What you need to do: Tally the lines in the data below in which the word "containing" occurs, then give only the total.

***

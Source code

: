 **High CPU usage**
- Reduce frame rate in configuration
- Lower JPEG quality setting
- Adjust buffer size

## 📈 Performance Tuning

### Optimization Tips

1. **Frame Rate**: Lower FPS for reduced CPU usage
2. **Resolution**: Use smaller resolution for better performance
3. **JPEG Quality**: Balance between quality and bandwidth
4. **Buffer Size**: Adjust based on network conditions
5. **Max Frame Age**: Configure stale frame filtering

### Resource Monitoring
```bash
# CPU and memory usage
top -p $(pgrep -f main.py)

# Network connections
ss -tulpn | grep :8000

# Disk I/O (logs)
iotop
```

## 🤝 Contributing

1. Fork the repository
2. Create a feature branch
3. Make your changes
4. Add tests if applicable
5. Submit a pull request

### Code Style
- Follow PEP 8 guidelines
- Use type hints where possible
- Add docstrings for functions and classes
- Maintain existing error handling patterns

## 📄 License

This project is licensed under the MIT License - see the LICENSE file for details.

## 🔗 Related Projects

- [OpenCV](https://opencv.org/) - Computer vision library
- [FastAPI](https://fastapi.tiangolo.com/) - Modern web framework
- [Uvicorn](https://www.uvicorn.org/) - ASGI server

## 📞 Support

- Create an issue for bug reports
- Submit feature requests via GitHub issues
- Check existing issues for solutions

***

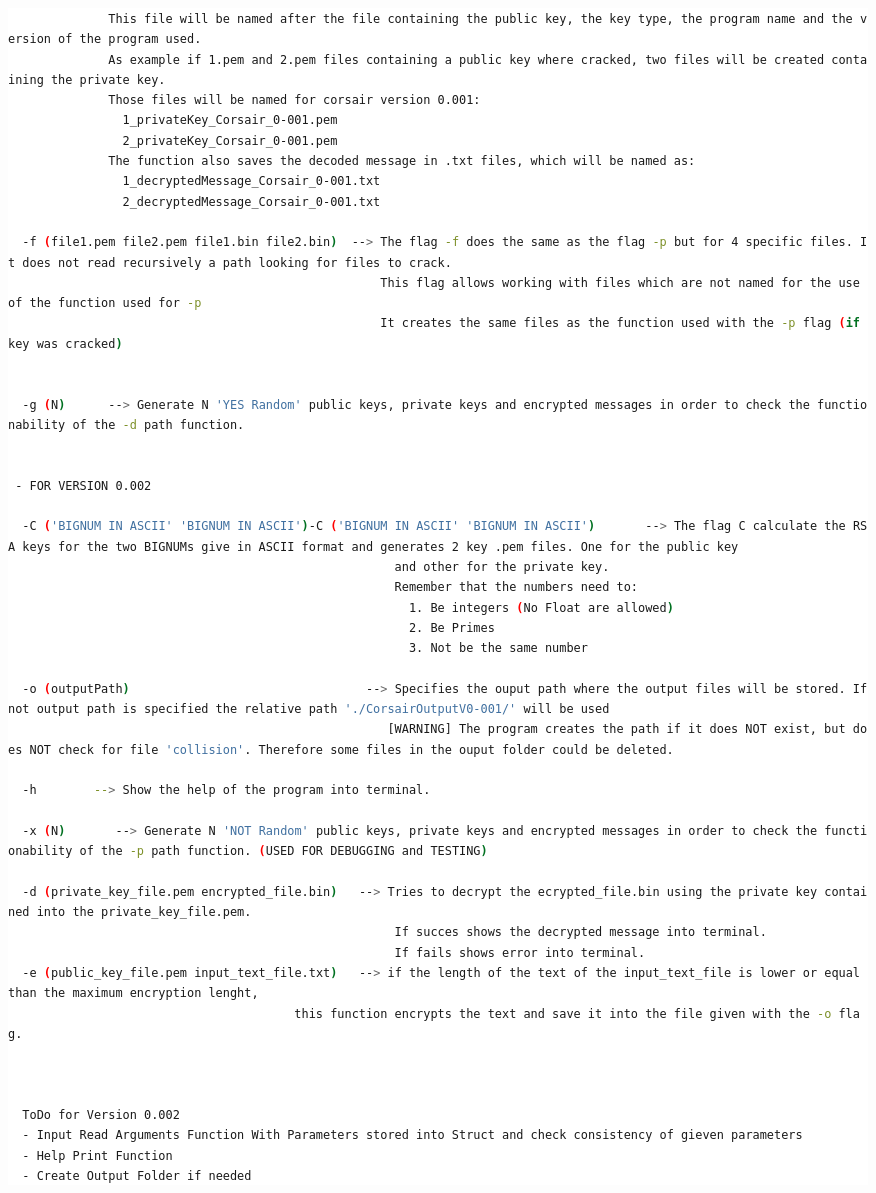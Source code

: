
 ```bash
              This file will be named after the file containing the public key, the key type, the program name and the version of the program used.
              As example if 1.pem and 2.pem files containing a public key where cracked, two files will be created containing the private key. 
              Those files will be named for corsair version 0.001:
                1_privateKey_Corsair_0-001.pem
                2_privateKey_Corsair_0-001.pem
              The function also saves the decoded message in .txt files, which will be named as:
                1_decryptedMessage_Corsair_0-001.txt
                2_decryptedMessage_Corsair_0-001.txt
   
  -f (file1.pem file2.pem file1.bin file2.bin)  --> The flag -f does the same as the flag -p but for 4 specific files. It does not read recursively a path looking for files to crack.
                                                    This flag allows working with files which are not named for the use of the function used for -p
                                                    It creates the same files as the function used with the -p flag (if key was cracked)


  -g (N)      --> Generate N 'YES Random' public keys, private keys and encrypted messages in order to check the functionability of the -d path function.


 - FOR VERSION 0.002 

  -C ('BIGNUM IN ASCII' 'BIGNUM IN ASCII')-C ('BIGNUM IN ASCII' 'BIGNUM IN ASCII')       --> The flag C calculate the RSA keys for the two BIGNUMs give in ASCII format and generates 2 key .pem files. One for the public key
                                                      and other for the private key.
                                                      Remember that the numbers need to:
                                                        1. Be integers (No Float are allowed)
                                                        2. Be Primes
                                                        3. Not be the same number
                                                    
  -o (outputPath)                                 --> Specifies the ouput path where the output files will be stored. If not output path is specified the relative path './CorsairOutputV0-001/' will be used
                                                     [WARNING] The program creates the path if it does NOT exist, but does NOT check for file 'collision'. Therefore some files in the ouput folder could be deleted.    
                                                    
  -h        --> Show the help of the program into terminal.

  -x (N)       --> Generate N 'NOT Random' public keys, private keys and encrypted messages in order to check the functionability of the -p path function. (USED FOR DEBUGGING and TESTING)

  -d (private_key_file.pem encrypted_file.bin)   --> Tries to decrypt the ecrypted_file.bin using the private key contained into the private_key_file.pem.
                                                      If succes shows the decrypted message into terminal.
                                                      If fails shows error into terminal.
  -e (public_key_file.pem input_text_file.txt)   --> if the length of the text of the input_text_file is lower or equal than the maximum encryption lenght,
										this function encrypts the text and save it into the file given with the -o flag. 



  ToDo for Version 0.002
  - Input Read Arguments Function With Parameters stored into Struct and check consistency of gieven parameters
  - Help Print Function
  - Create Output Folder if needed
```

***

Response to the exercise: 2